>>

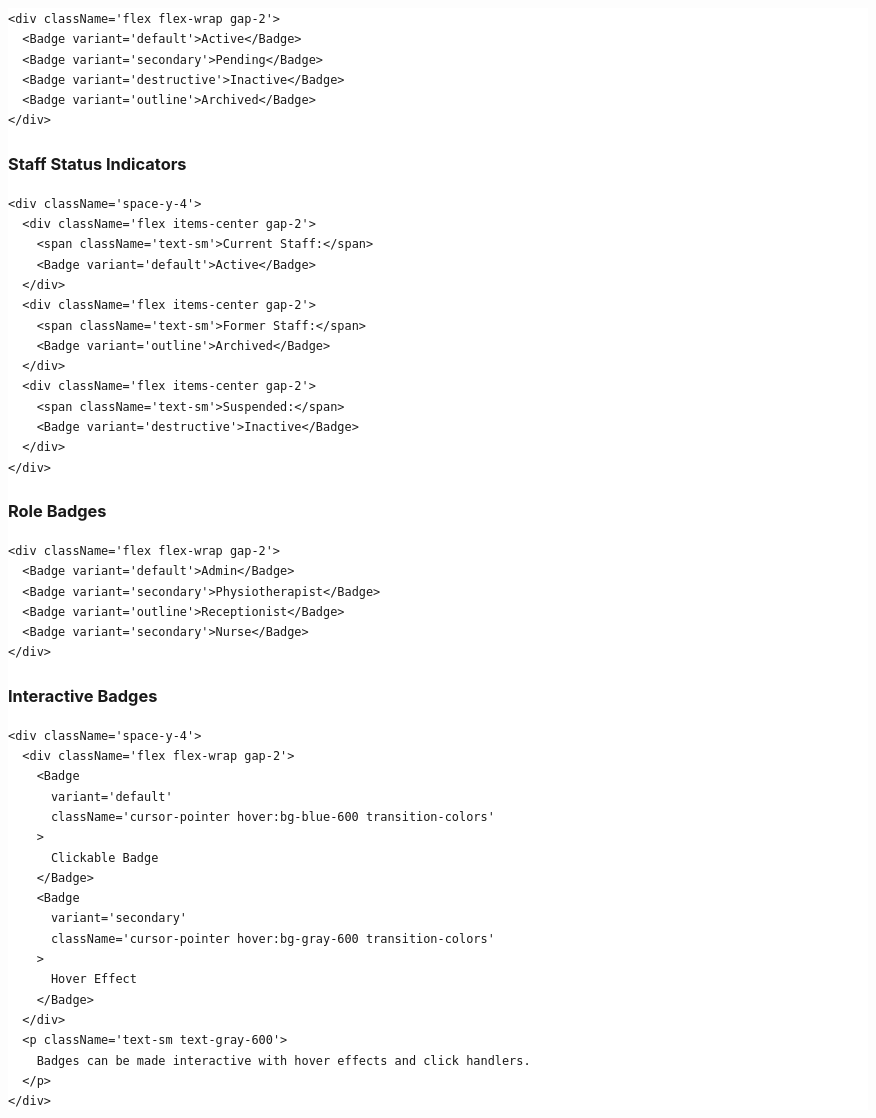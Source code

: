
 ```tsx
<div className='flex flex-wrap gap-2'>
  <Badge variant='default'>Active</Badge>
  <Badge variant='secondary'>Pending</Badge>
  <Badge variant='destructive'>Inactive</Badge>
  <Badge variant='outline'>Archived</Badge>
</div>
```

### Staff Status Indicators

```tsx
<div className='space-y-4'>
  <div className='flex items-center gap-2'>
    <span className='text-sm'>Current Staff:</span>
    <Badge variant='default'>Active</Badge>
  </div>
  <div className='flex items-center gap-2'>
    <span className='text-sm'>Former Staff:</span>
    <Badge variant='outline'>Archived</Badge>
  </div>
  <div className='flex items-center gap-2'>
    <span className='text-sm'>Suspended:</span>
    <Badge variant='destructive'>Inactive</Badge>
  </div>
</div>
```

### Role Badges

```tsx
<div className='flex flex-wrap gap-2'>
  <Badge variant='default'>Admin</Badge>
  <Badge variant='secondary'>Physiotherapist</Badge>
  <Badge variant='outline'>Receptionist</Badge>
  <Badge variant='secondary'>Nurse</Badge>
</div>
```

### Interactive Badges

```tsx
<div className='space-y-4'>
  <div className='flex flex-wrap gap-2'>
    <Badge
      variant='default'
      className='cursor-pointer hover:bg-blue-600 transition-colors'
    >
      Clickable Badge
    </Badge>
    <Badge
      variant='secondary'
      className='cursor-pointer hover:bg-gray-600 transition-colors'
    >
      Hover Effect
    </Badge>
  </div>
  <p className='text-sm text-gray-600'>
    Badges can be made interactive with hover effects and click handlers.
  </p>
</div>
```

<<

TASK PROMPT
From the records above, copy every line that includes the word "colors".

ANSWER AREA
      className='cursor-pointer hover:bg-blue-600 transition-colors'
      className='cursor-pointer hover:bg-gray-600 transition-colors'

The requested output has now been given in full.